A movie called “Peak Everything” might seem to imply a certain measure of maximalism, but Anne Émond’s disarmingly low-key romance — its title alluding to the strain that the 21st century has placed on all of the world’s resources at once — prefers to vibe off the emotional paralysis of living at the end of the world. To borrow a word that the film doesn’t bother to define (we know what it means even if we don’t know what it means), this twee French-Canadian love story is steeped in the heartache of “solastalgia,” or the existential distress caused by a change to one’s home environment. The sea levels rise and the moon glows red, but “Peak Everything” remains at the pitch of a self-help tape as it strains to find a ray of light in the storm clouds of what’s coming.

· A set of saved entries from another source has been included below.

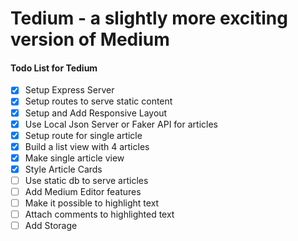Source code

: 
# Tedium - a slightly more exciting version of Medium

#### Todo List for Tedium

- [x] Setup Express Server
- [x] Setup routes to serve static content
- [x] Setup and Add Responsive Layout
- [x] Use Local Json Server or Faker API for articles
- [x] Setup route for single article
- [x] Build a  list view with 4 articles
- [x] Make single article view
- [x] Style Article Cards
- [ ] Use static db to serve articles
- [ ] Add Medium Editor features
- [ ] Make it possible to highlight text
- [ ] Attach comments to highlighted text
- [ ] Add Storage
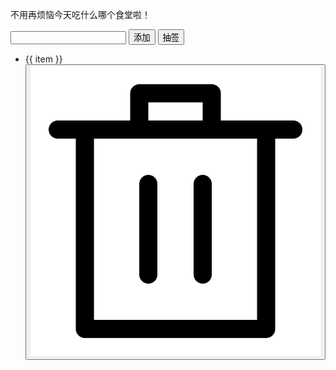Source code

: 不用再烦恼今天吃什么哪个食堂啦！

<div id="app">
    <div class="draw-input-group">
        <input class="draw-input-item" v-model="inputValue" type="text"/>
        <button class="draw-button" @click="addItem">添加</button>
        <button class="draw-button" @click="draw">抽签</button>
    </div>
    <ul>
        <li v-for="(item, index) in items">
            <span :class="index === drawnIndex ? 'draw-items draw-drawn' : 'draw-items'">
                {{ item }}
            </span>
             <button class="draw-delete-button" @click="deleteItem(index)"><img src='../../assets/images/delete.svg' alt='delete'></button>
        </li>
        <li hidden>
            <span class="draw-items draw-drawn" hidden>

            </span>
        </li>
    </ul>
</div>

<script>
    const {createApp} = Vue

    createApp({
        data() {
            return {
                inputValue: '',
                items: ['紫荆园', '桃李园', '丁香园', '听涛园', '清芬园', '玉树园', '澜园'],
                drawnIndex: -1,
                isDrawing: false
            }
        },
        methods: {
            addItem() {
                if (!this.isDrawing && this.inputValue !== '') {
                    this.items.push(this.inputValue)
                }
            },
            deleteItem(index) {
                this.items.splice(index, 1)
            },
            draw() {
                if (this.items.length < 1) {
                    alert('请添加抽签选项！')
                    return
                }
                this.isDrawing = true
                let randomIndex = Math.floor(Math.random() * this.items.length) * 2 + this.items.length
                const interval = Math.min(2000 / this.items.length, 200)
                const fn = () => {
                    if (randomIndex > 0) {
                        this.drawnIndex = (this.drawnIndex + 1) % this.items.length
                        randomIndex--
                        setTimeout(fn, interval)
                    } else {
                        setTimeout(() => {
                            alert('抽中了：' + this.items[this.drawnIndex])
                            this.isDrawing = false
                        }, interval)
                    }
                }
                fn()
            }
        }
    }).mount('#app')
</script>

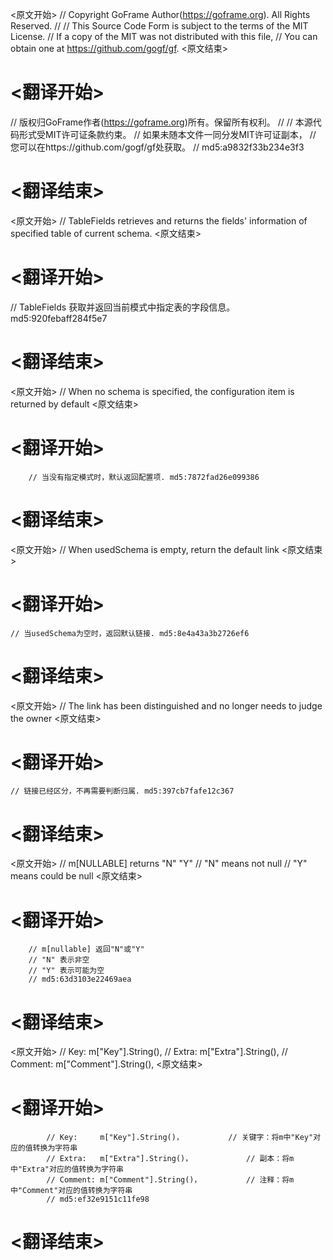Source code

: 
<原文开始>
// Copyright GoFrame Author(https://goframe.org). All Rights Reserved.
//
// This Source Code Form is subject to the terms of the MIT License.
// If a copy of the MIT was not distributed with this file,
// You can obtain one at https://github.com/gogf/gf.
<原文结束>

# <翻译开始>
// 版权归GoFrame作者(https://goframe.org)所有。保留所有权利。
//
// 本源代码形式受MIT许可证条款约束。
// 如果未随本文件一同分发MIT许可证副本，
// 您可以在https://github.com/gogf/gf处获取。
// md5:a9832f33b234e3f3
# <翻译结束>


<原文开始>
// TableFields retrieves and returns the fields' information of specified table of current schema.
<原文结束>

# <翻译开始>
// TableFields 获取并返回当前模式中指定表的字段信息。 md5:920febaff284f5e7
# <翻译结束>


<原文开始>
// When no schema is specified, the configuration item is returned by default
<原文结束>

# <翻译开始>
		// 当没有指定模式时，默认返回配置项. md5:7872fad26e099386
# <翻译结束>


<原文开始>
// When usedSchema is empty, return the default link
<原文结束>

# <翻译开始>
	// 当usedSchema为空时，返回默认链接. md5:8e4a43a3b2726ef6
# <翻译结束>


<原文开始>
// The link has been distinguished and no longer needs to judge the owner
<原文结束>

# <翻译开始>
	// 链接已经区分，不再需要判断归属. md5:397cb7fafe12c367
# <翻译结束>


<原文开始>
		// m[NULLABLE] returns "N" "Y"
		// "N" means not null
		// "Y" means could be null
<原文结束>

# <翻译开始>
		// m[nullable] 返回"N"或"Y"
		// "N" 表示非空
		// "Y" 表示可能为空
		// md5:63d3103e22469aea
# <翻译结束>


<原文开始>
			// Key:     m["Key"].String(),
			// Extra:   m["Extra"].String(),
			// Comment: m["Comment"].String(),
<原文结束>

# <翻译开始>
			// Key:     m["Key"].String()， 			// 关键字：将m中"Key"对应的值转换为字符串
			// Extra:   m["Extra"].String()， 			// 副本：将m中"Extra"对应的值转换为字符串
			// Comment: m["Comment"].String()， 			// 注释：将m中"Comment"对应的值转换为字符串
			// md5:ef32e9151c11fe98
# <翻译结束>

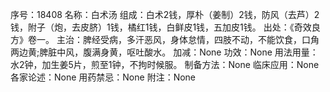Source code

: 序号：18408
名称：白术汤
组成：白术2钱，厚朴（姜制）2钱，防风（去芦）2钱，附子（炮，去皮脐）1钱，橘红1钱，白鲜皮1钱，五加皮1钱。
出处：《奇效良方》卷一。
主治：脾经受病，多汗恶风，身体怠情，四肢不动，不能饮食，口角两边黄;脾脏中风，腹满身黄，呕吐酸水。
加减：None
功效：None
用法用量：水2钟，加生姜5片，煎至1钟，不拘时候服。
制备方法：None
临床应用：None
各家论述：None
用药禁忌：None
附注：None
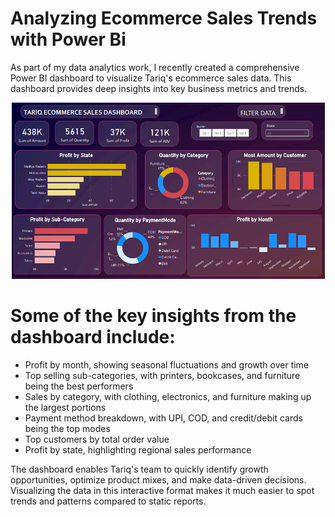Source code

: # Analyzing Ecommerce Sales Trends with Power Bi

As part of my data analytics work, I recently created a comprehensive Power BI dashboard to visualize Tariq's ecommerce sales data. This dashboard provides deep insights into key business metrics and trends.

![Ecommerce Sales Trends](https://github.com/tariqahmedproject/salesdashboard/blob/main/ecommerice.PNG)
# Some of the key insights from the dashboard include:

* Profit by month, showing seasonal fluctuations and growth over time
* Top selling sub-categories, with printers, bookcases, and furniture being the best performers
* Sales by category, with clothing, electronics, and furniture making up the largest portions
* Payment method breakdown, with UPI, COD, and credit/debit cards being the top modes
* Top customers by total order value
* Profit by state, highlighting regional sales performance
  
The dashboard enables Tariq's team to quickly identify growth opportunities, optimize product mixes, and make data-driven decisions. Visualizing the data in this interactive format makes it much easier to spot trends and patterns compared to static reports.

Be that as it may, the apocalypse is as real to Émond’s protagonist as it was to the characters in spiritual forebears like “Miracle Mile” or “Seeking a Friend for the End of the World.” Kind-hearted kennel-owner Adam (Patrick Hivon) is simply too overwhelmed by anxiety to panic or to partner up. His mother is dead, his boorish father doesn’t believe that men should have feelings, and his psychiatrist just starts doodling whenever he goes on one of his usual rants about ecological collapse. By the time we first meet him, Adam’s only recourse is to order a Polar Lux light therapy lamp on Amazon.
The sound of the delivery person scanning the package is the first thing we hear at the start of the film, and it’s distressing how perfectly that beep meep BEEP! — so recognizable from the ambient noise of our own lives — articulates that Adam’s world is on the brink of ruin. The lamp doesn’t work, but when Adam phones the customer service line for help, the upbeat voice on the other end of the line suddenly fills him with hope and possibility in the face of catastrophe. The feeling is mutual; Tina (Piper Perabo) is as stirred by Adam’s naked unease as he is by her immaculate cheer. They don’t know anything about each other, but — at a time when the fate of humanity is as clear and inflexible as scientific data — the unknown might be the last place that either of these people can still look for salvation.
Set to be released as “Amour Apocalypse” in French, “Peak Everything” is a cute and winsome little movie that often suffers from the same paralysis as its cute and winsome hero, whose permanent hangdog expression makes his high cheekbones feel like some kind of cosmic joke. Kooky in a way that it always embraces but never admits to, Émond’s wryly neurotic script isn’t just rooted in Adam’s anxiety, it’s flattened by it as well.
The sociopathic Gen-Z girl who Adam employs at the kennel — she hates work, but loves torturing her boss with unsolicited handjobs — is slightly amusing in a very different way than his 40-something friend who’s obsessed with putting hot dogs into his macaroni and cheese, but Adam feels equally alienated from them both (how can they be so asinine at a time like this!?), so the film treats them with the same deadpan confusion. It’s normal that nothing makes sense to him, and “Peak Everything” is so determined to maintain that steady tone of disconnection that it seldom dares to swing for bigger laughs or strike at a deeper kind of pathos. The scale of the story ramps up once Adam resolves to drive across Ontario and find Tina in the flesh, and the film readily expands to make room for a handful of overlapping genres, but Émond is reluctant to risk as much as her main character; everything gets mixed up, but little of it is meaningfully entwined.
That includes Adam and Tina, two “young old people” (as Émond describes them in the film’s press notes) who literally create a kind of call-and-response between the pervasive dread of being alive right now and the pleasures of being pure at heart. Which isn’t to say that Adam is just depression personified, and Tina the cure for what ails him; she has a massive weight around her shoulders as well, but the leap of faith that Adam takes in finding her gives Tina the push she needs to make a similar jump of her own.
That’s the only level on which these strangers really connect with each other (that and their mutual love of snow), and the fact that they don’t share the same first language further underlines the reality that they come from different worlds, but it’s enough for them to ride out the end of the world together.
Still, in a movie so concerned with the lack of communication between people, that the movie isn’t particularly capable of communicating anything of its own is a problem. It’s difficult to render depression in a way that allows for fun or catharsis, and “Peak Everything” struggles with that dilemma as it crescendos towards the apocalypse. It’s clear the film is rooted in a real understanding of the conditions at hand (just as it’s clear that Émond has wrested this story from a place of personal heartache), and the rawness of it all tends to bleed through some of the cutesier attempts at comedy.
“I wish I could understand the world better,” Adam sighs at one point, his voice already heavy with the weight of it ending. But this is nothing if not a light comedy, and “Peak Everything” is content to remind Adam that at least it hasn’t ended yet.
Grade: C+
“Peak Everything” premiered at the 2025 Cannes Film Festival. It is currently seeking U.S. distribution.